The graphic language used by former slaves in their narratives conjures images of monstrous masters and insatiable market economies.

In The Delectable Negro: Human Consumptions and Homoeroticism within US Slave Culture, Vincent Woodard takes seriously how various slave narratives accuse masters and slaves of consuming black bodies.

This book pushes back against some of the more ‘sugar-coated ‘ notions of plantation culture circulating in the US imagination.

Four hundred years of slavery is impulsively historicized and marketed as a time of ‘benevolent masters’ and ‘well-fed pickaninnies,’ but Woodard’s work relentlessly exposes the disquieting truth of this nation’s involvement in the market of human flesh.

The examples from which Woodard draws will be familiar to scholars of the US Antebellum South, but what will likely be new for all readers is Woodard’s understanding of these examples as symptoms of modern cannibalism.

The Delectable Negro is a crucial contribution to the fields of American studies, African-American studies, Anthropology, English, and History.

Readers will encounter classic slave narratives, non-fictional biographical materials, novels, criticism, and legal documentation used as examples throughout.

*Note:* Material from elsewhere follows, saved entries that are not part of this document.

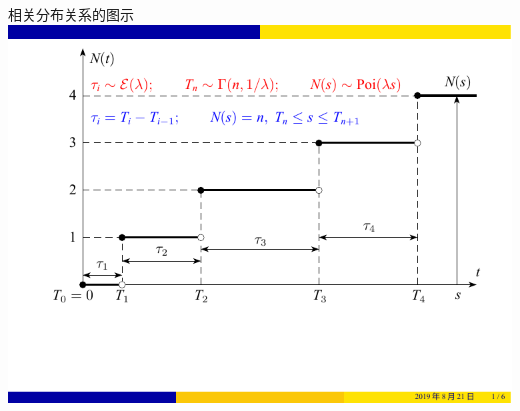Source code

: \documentclass[t]{beamer}
\begin{document}
\begin{frame}{相关分布关系的图示}
    \centering
	\includegraphics{fig/poisson1.pdf}
\end{frame}
\end{document}
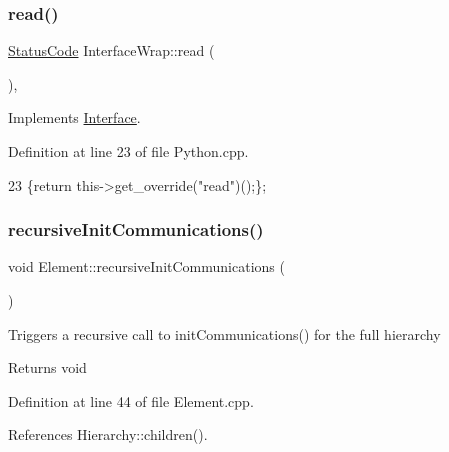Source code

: \subsubsection{\texorpdfstring{read()}{read()}}
{\footnotesize\ttfamily \hyperlink{classStatusCode}{Status\+Code} Interface\+Wrap\+::read (\begin{DoxyParamCaption}\item[{\hyperlink{classIOdata}{I\+Odata} $\ast$}]{ }\end{DoxyParamCaption})\hspace{0.3cm}{\ttfamily [inline]}, {\ttfamily [virtual]}}



Implements \hyperlink{classInterface_a99136b67c8e6cbcaa0477c36940ac2ef}{Interface}.



Definition at line 23 of file Python.\+cpp.


\begin{DoxyCode}
23 \{\textcolor{keywordflow}{return} this->get\_override(\textcolor{stringliteral}{"read"})();\};
\end{DoxyCode}
\mbox{\label{classElement_a82119ed37dff76508a2746a853ec35ba}} 
\subsubsection{\texorpdfstring{recursive\+Init\+Communications()}{recursiveInitCommunications()}}
{\footnotesize\ttfamily void Element\+::recursive\+Init\+Communications (\begin{DoxyParamCaption}{ }\end{DoxyParamCaption})\hspace{0.3cm}{\ttfamily [inherited]}}

Triggers a recursive call to init\+Communications() for the full hierarchy

\begin{DoxyReturn}{Returns}
void 
\end{DoxyReturn}


Definition at line 44 of file Element.\+cpp.



References Hierarchy\+::children().



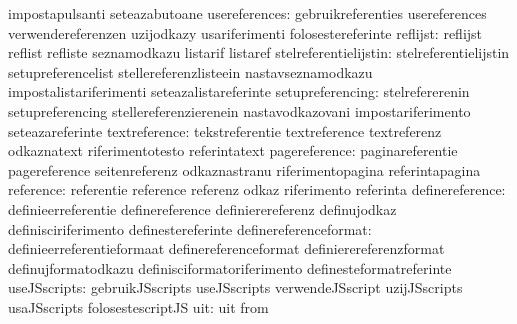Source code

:                                   impostapulsanti                  seteazabutoane
                   usereferences: gebruikreferenties               usereferences
                                  verwendereferenzen               uzijodkazy
                                  usariferimenti                   folosestereferinte
                        reflijst: reflijst                         reflist
                                  refliste                         seznamodkazu
                                  listarif                         listaref
           stelreferentielijstin: stelreferentielijstin            setupreferencelist
                                  stellereferenzlisteein           nastavseznamodkazu
                                  impostalistariferimenti          seteazalistareferinte
                setupreferencing: stelrefererenin                  setupreferencing
                                  stellereferenzierenein           nastavodkazovani
                                  impostariferimento               seteazareferinte
                   textreference: tekstreferentie                  textreference
                                  textreferenz                     odkaznatext
                                  riferimentotesto                 referintatext
                   pagereference: paginareferentie                 pagereference
                                  seitenreferenz                   odkaznastranu
                                  riferimentopagina                referintapagina
                       reference: referentie                       reference
                                  referenz                         odkaz
                                  riferimento                      referinta
                 definereference: definieerreferentie              definereference
                                  definierereferenz                definujodkaz
                                  definisciriferimento             definestereferinte
           definereferenceformat: definieerreferentieformaat       definereferenceformat
                                  definierereferenzformat          definujformatodkazu
                                  definisciformatoriferimento      definesteformatreferinte
                    useJSscripts: gebruikJSscripts                 useJSscripts
                                  verwendeJSscript                 uzijJSscripts
                                  usaJSscripts                     folosestescriptJS
                             uit: uit                              from

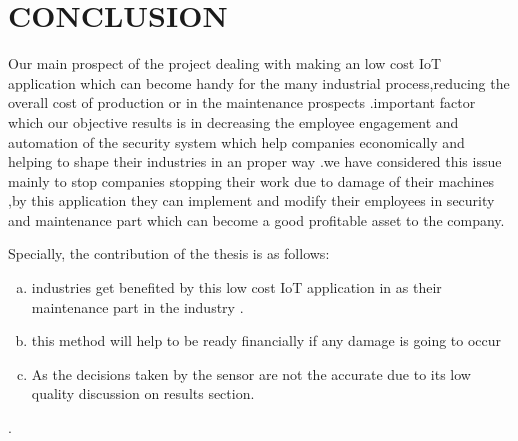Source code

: \chapter{CONCLUSION}
Our main prospect of the project dealing with making an low cost IoT application which can become handy for the many industrial process,reducing the overall cost of production or in the maintenance prospects .important factor which our objective results is in decreasing the employee engagement and automation of the security system which help companies economically and helping to shape their industries in an proper way .we have considered this issue mainly to stop companies stopping their work due to damage of their machines ,by this application they can implement and modify their employees in security and maintenance part which can become a good profitable asset to the company.



Specially, the contribution of the thesis is as follows:

\begin{enumerate}[(a)]
\item industries get benefited by this low cost  IoT application in as their maintenance part in the industry .
\item this method will help to be ready financially  if any damage is going to occur 
\item As the decisions taken by the sensor are not the accurate due to its low quality
discussion on results section.
\end{enumerate}

.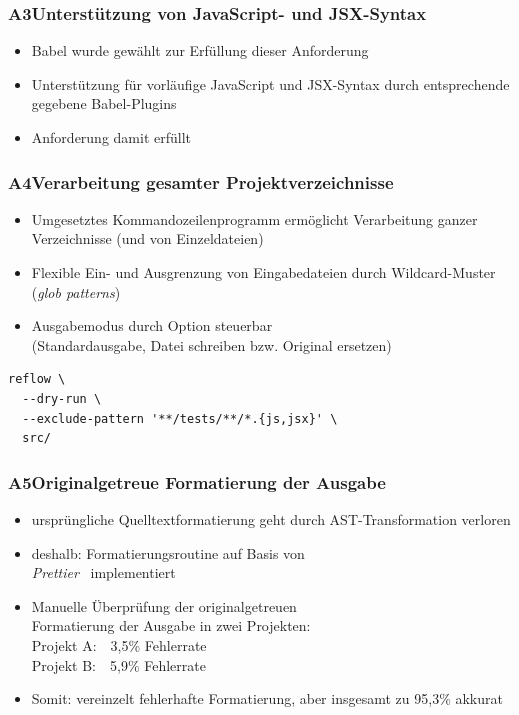       \begin{frame}
        \frametitle{A3\hspace{0.75em}Unterstützung von JavaScript- und JSX-Syntax}
        \begin{itemize}
          \item Babel wurde gewählt zur Erfüllung dieser Anforderung
          \item Unterstützung für vorläufige JavaScript und JSX-Syntax durch entsprechende gegebene Babel-Plugins
          \item Anforderung damit erfüllt
        \end{itemize}
      \end{frame}

      \begin{frame}[fragile]
        \frametitle{A4\hspace{0.75em}Verarbeitung gesamter Projektverzeichnisse}
        \begin{itemize}
          \item Umgesetztes Kommandozeilenprogramm ermöglicht Verarbeitung ganzer Verzeichnisse (und von Einzeldateien)
          \item Flexible Ein- und Ausgrenzung von Eingabedateien durch Wildcard-Muster (\textit{glob patterns})
          \item Ausgabemodus durch Option steuerbar\\(Standardausgabe, Datei schreiben bzw. Original ersetzen)
        \end{itemize}

        \bigskip
        \begin{lstlisting}[numbers=none]
reflow \
  --dry-run \
  --exclude-pattern '**/tests/**/*.{js,jsx}' \
  src/
        \end{lstlisting}
      \end{frame}

      \begin{frame}
        \frametitle{A5\hspace{0.75em}Originalgetreue Formatierung der Ausgabe}
        \begin{itemize}
          \item ursprüngliche Quelltextformatierung geht durch AST-Transformation verloren
          \item deshalb: Formatierungsroutine auf Basis von\\\textit{Prettier}~\autocite{SOFTWARE:PRETTIER} implementiert
          \item Manuelle Überprüfung der originalgetreuen\\Formatierung der Ausgabe in zwei Projekten:\\
            \medskip
            \hspace{1em}Projekt A:~~3,5\% Fehlerrate\\
            \smallskip
            \hspace{1em}Projekt B:~~5,9\% Fehlerrate
          \item Somit: vereinzelt fehlerhafte Formatierung, aber insgesamt zu 95,3\% akkurat
        \end{itemize}
      \end{frame}

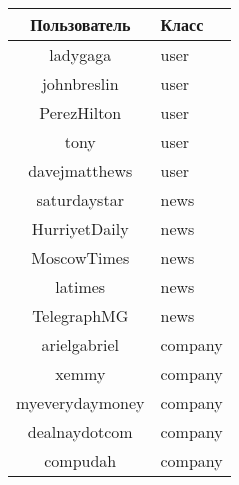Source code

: \label{table:unc}
\begin{tabular}[t]{|c|l|}
\hline
Пользователь & Класс \\
\hline
ladygaga & user \\
\hline
johnbreslin & user \\
\hline
PerezHilton & user \\
\hline
tony & user \\
\hline
davejmatthews & user \\
\hline
saturdaystar & news \\
\hline
HurriyetDaily & news \\
\hline
MoscowTimes & news \\
\hline
latimes & news \\
\hline
TelegraphMG & news \\
\hline
arielgabriel & company \\
\hline
xemmy & company \\
\hline
myeverydaymoney & company \\
\hline
dealnaydotcom & company \\
\hline
compudah & company \\
\hline
\end{tabular}
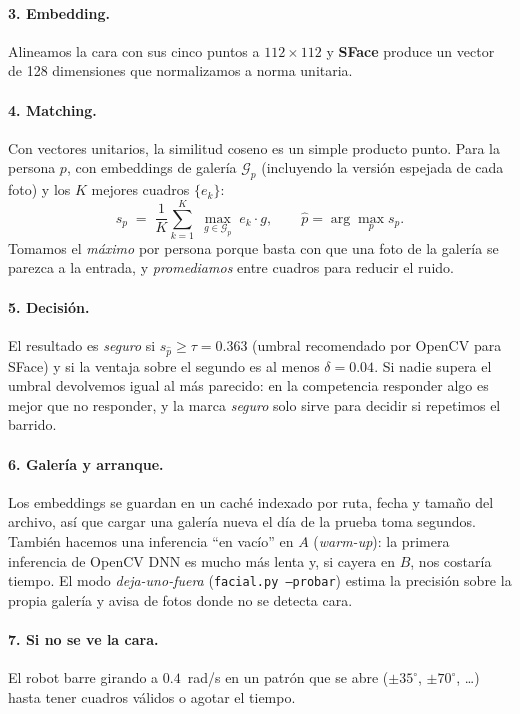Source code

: \documentclass[11pt,a4paper]{article}
\newcommand{\cmd}[1]{\texttt{\small #1}}
\begin{document}
\paragraph{3. Embedding.} Alineamos la cara con sus cinco puntos a $112\times112$ y \textbf{SFace} produce un vector de 128 dimensiones que normalizamos
a norma unitaria.

\paragraph{4. Matching.} Con vectores unitarios, la similitud coseno es un simple producto punto. Para la persona $p$, con embeddings de galer\'ia
$\mathcal{G}_p$ (incluyendo la versi\'on espejada de cada foto) y los $K$ mejores cuadros $\{e_k\}$:
\[
  s_p \;=\; \frac{1}{K}\sum_{k=1}^{K}\;\max_{g\in\mathcal{G}_p}\; e_k\!\cdot g, \qquad \hat p=\arg\max_p s_p .
\]
Tomamos el \emph{m\'aximo} por persona porque basta con que una foto de la galer\'ia se parezca a la entrada, y \emph{promediamos} entre cuadros para
reducir el ruido.

\paragraph{5. Decisi\'on.} El resultado es \emph{seguro} si $s_{\hat p}\ge\tau=0.363$ (umbral recomendado por OpenCV para SFace) y si la ventaja sobre el
segundo es al menos $\delta=0.04$. Si nadie supera el umbral devolvemos igual al m\'as parecido: en la competencia responder algo es mejor que no responder,
y la marca \emph{seguro} solo sirve para decidir si repetimos el barrido.

\paragraph{6. Galer\'ia y arranque.} Los embeddings se guardan en un cach\'e indexado por ruta, fecha y tama\~no del archivo, as\'i que cargar una galer\'ia
nueva el d\'ia de la prueba toma segundos. Tambi\'en hacemos una inferencia ``en vac\'io'' en $A$ (\emph{warm-up}): la primera inferencia de OpenCV DNN es mucho m\'as
lenta y, si cayera en $B$, nos costar\'ia tiempo. El modo \emph{deja-uno-fuera} (\cmd{facial.py --probar}) estima la precisi\'on sobre la propia galer\'ia y
avisa de fotos donde no se detecta cara.

\paragraph{7. Si no se ve la cara.} El robot barre girando a $0.4$~rad/s en un patr\'on que se abre ($\pm35^\circ$, $\pm70^\circ$, \dots) hasta tener cuadros
v\'alidos o agotar el tiempo.
\end{document}
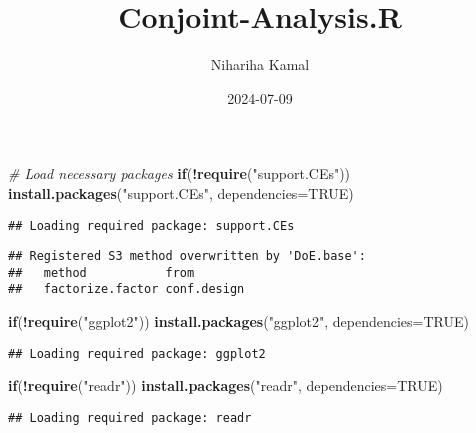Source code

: \documentclass[
]{article}
\title{Conjoint-Analysis.R}
\author{Nihariha Kamal}
\date{2024-07-09}
\newenvironment{Shaded}{\begin{snugshade}}{\end{snugshade}}
\newcommand{\AttributeTok}[1]{\textcolor[rgb]{0.13,0.29,0.53}{#1}}
\newcommand{\CommentTok}[1]{\textcolor[rgb]{0.56,0.35,0.01}{\textit{#1}}}
\newcommand{\ConstantTok}[1]{\textcolor[rgb]{0.56,0.35,0.01}{#1}}
\newcommand{\ControlFlowTok}[1]{\textcolor[rgb]{0.13,0.29,0.53}{\textbf{#1}}}
\newcommand{\FunctionTok}[1]{\textcolor[rgb]{0.13,0.29,0.53}{\textbf{#1}}}
\newcommand{\NormalTok}[1]{#1}
\newcommand{\SpecialCharTok}[1]{\textcolor[rgb]{0.81,0.36,0.00}{\textbf{#1}}}
\newcommand{\StringTok}[1]{\textcolor[rgb]{0.31,0.60,0.02}{#1}}
\begin{document}
\maketitle

\begin{Shaded}
\begin{Highlighting}[]
\CommentTok{\# Load necessary packages}
\ControlFlowTok{if}\NormalTok{(}\SpecialCharTok{!}\FunctionTok{require}\NormalTok{(}\StringTok{"support.CEs"}\NormalTok{)) }\FunctionTok{install.packages}\NormalTok{(}\StringTok{"support.CEs"}\NormalTok{, }\AttributeTok{dependencies=}\ConstantTok{TRUE}\NormalTok{)}
\end{Highlighting}
\end{Shaded}

\begin{verbatim}
## Loading required package: support.CEs
\end{verbatim}

\begin{verbatim}
## Registered S3 method overwritten by 'DoE.base':
##   method           from       
##   factorize.factor conf.design
\end{verbatim}

\begin{Shaded}
\begin{Highlighting}[]
\ControlFlowTok{if}\NormalTok{(}\SpecialCharTok{!}\FunctionTok{require}\NormalTok{(}\StringTok{"ggplot2"}\NormalTok{)) }\FunctionTok{install.packages}\NormalTok{(}\StringTok{"ggplot2"}\NormalTok{, }\AttributeTok{dependencies=}\ConstantTok{TRUE}\NormalTok{)}
\end{Highlighting}
\end{Shaded}

\begin{verbatim}
## Loading required package: ggplot2
\end{verbatim}

\begin{Shaded}
\begin{Highlighting}[]
\ControlFlowTok{if}\NormalTok{(}\SpecialCharTok{!}\FunctionTok{require}\NormalTok{(}\StringTok{"readr"}\NormalTok{)) }\FunctionTok{install.packages}\NormalTok{(}\StringTok{"readr"}\NormalTok{, }\AttributeTok{dependencies=}\ConstantTok{TRUE}\NormalTok{)}
\end{Highlighting}
\end{Shaded}

\begin{verbatim}
## Loading required package: readr
\end{verbatim}
\end{document}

While one may hold on to a degree of skepticism when starting this text, the sheer quantity of examples, dating as early as the 16th century, will leave readers questioning the impulse to discount the evidence and reckon with larger questions concerning our shared humanity and inhuman ways.

To that end, Woodard’s work successfully holds us accountable to a dark and twisted not-so-distant past by encouraging readers to understand the enslavement of black bodies in a language we can all speak—hunger and the desire to eat.

In the Introduction to The Delectable Negro, Woodard presents the terms and phrases that will be used throughout the text in various contexts, involving a variety of subjects, and deployed across a vast array of events occurring between the sixteenth and twenty-first centuries.

“Consumption” in this text, while it does include within its definition literal documented accounts of cannibalism, is for the most part deployed metaphorically.

The consumption of black male slaves by white men, Woodard argues, “was a natural by-product of their physical, emotional, and spiritual hunger for” the black male.

Many of the accounts of interracial, same-sex relations included in The Delectable Negro are plagued by a fear of emasculation that was thought to be inevitable once the association between black flesh and sexuality was said out loud.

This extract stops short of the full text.